La Universidad de Santo Domingo, antes de Santo Tomás de Aquino, merece una mención especial. Vive ahora su quinto siglo de existencia en continuo crecimiento y en moderna Ciudad Universitaria. Ella es el principal centro de nuestra vida cultural. La obligada autodidáctica de tiempos pasados es sustituida allí, en las distintas facultades y escuelas, especialmente en la Facultad de Filosofía, que abarca todo el saber teorético, por la realización de amplios estudios sistemáticos. Lo mismo en las escuelas de artes plásticas, conservatorio de música y declamación, escuelas politécnicas. Un detalle digno de señalarse es la participación de la Iglesia en el progreso científico. Varios sacerdotes son profesores de la Universidad de Santo Domingo o aportan su contribución, muy importante, a las investigaciones históricas.
Nosotros, como los demás países de América, vivimos nuestro momento histórico de pueblo joven pero al mismo tiempo estamos, queremos estar, íntimamente influidos, saturados por los efectos del avanzado momento histórico europeo. A la carne virgen americana se superpone, penetrándola, fecundándola, la Europa madurísima. Por esto, presentamos un cuadro contrastante en sí mismo, contradictorio, indefinible. Nuestra fisonomía espiritual no es uniforme, sostenida, armónica, como la europea. Nuestra actual formación no es como fue la de este lado del Atlántico. Simplificando las ideas puede decirse que Europa se hizo sola, sacando de sí misma los elementos de su evolución espiritual. No recibió el constante y poderoso influjo de una gran cultura contemporánea y vecina. América sí lo recibe, caso insólito en la historia, la cual le comunica, vista desde el viejo continente, un aire de precocidad, y le ofrece el estimulo para un rápido desenvolvimiento de sus posibilidades inmanentes.

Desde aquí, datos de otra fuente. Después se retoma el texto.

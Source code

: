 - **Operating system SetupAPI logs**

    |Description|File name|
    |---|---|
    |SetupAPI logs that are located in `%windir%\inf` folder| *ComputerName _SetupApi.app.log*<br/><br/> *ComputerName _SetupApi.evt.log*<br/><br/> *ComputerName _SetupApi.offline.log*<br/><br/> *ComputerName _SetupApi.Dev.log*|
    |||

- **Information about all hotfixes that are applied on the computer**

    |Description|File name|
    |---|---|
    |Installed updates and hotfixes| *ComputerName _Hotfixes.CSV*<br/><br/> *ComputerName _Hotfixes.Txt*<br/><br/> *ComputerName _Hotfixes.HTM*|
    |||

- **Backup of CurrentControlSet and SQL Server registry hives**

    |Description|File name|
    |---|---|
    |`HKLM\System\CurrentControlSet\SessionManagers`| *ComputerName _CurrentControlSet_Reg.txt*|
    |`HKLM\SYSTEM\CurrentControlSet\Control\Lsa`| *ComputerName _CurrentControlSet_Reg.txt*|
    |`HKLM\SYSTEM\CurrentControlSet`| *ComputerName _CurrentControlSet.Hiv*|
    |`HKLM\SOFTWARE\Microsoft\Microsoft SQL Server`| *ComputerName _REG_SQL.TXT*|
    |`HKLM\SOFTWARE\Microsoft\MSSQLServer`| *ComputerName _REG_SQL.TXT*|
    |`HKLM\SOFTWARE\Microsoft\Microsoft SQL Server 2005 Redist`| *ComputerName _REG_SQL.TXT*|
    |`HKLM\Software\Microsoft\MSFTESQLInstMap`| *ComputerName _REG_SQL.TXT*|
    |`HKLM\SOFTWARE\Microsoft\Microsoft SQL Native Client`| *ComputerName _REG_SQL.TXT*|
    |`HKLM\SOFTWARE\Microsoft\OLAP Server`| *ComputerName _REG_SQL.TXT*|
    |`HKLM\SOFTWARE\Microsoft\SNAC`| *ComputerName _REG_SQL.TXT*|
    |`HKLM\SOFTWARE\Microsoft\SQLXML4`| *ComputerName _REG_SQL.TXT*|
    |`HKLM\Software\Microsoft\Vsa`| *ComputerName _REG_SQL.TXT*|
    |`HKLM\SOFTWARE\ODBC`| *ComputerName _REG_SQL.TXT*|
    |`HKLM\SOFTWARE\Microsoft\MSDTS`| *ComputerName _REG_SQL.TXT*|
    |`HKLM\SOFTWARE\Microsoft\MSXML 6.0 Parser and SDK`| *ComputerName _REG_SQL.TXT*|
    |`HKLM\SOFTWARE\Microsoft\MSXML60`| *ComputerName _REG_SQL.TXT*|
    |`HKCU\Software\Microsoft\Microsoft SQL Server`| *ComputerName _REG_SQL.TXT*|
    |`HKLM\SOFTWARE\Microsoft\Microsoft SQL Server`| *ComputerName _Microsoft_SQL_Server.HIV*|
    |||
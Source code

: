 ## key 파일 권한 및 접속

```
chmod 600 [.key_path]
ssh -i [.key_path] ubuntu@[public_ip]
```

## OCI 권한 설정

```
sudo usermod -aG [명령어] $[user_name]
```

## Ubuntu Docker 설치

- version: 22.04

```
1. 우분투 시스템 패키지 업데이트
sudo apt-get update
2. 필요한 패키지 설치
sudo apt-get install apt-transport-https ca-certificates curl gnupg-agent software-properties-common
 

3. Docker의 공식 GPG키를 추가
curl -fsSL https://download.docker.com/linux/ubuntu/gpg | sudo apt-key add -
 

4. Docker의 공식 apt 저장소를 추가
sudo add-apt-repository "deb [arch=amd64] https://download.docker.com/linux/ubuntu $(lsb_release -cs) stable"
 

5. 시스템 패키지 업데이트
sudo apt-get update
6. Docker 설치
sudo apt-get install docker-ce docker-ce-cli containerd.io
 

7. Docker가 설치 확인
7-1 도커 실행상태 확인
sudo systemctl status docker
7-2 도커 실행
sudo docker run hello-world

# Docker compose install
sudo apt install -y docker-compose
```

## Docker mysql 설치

Dentro de América, Santo Domingo, con la tradición de un ilustre pasado y las facilidades que le ofrece un presente próspero, en su ciento ocho años de vida independiente, con un territorio de 50,000 kilómetros cuadrados y 2,200,000 habitantes, se encara con fe al porvenir, animado por decidida voluntad de grandeza. La expresión dominicana del Espíritu se incorpora al numen americano que tiende sus brazos a Europa para salvar la cultura y construir un mundo mejor.
(*) Conferencia dictada en el Centro de Comparación y Síntesis de Roma, en mayo de 1952.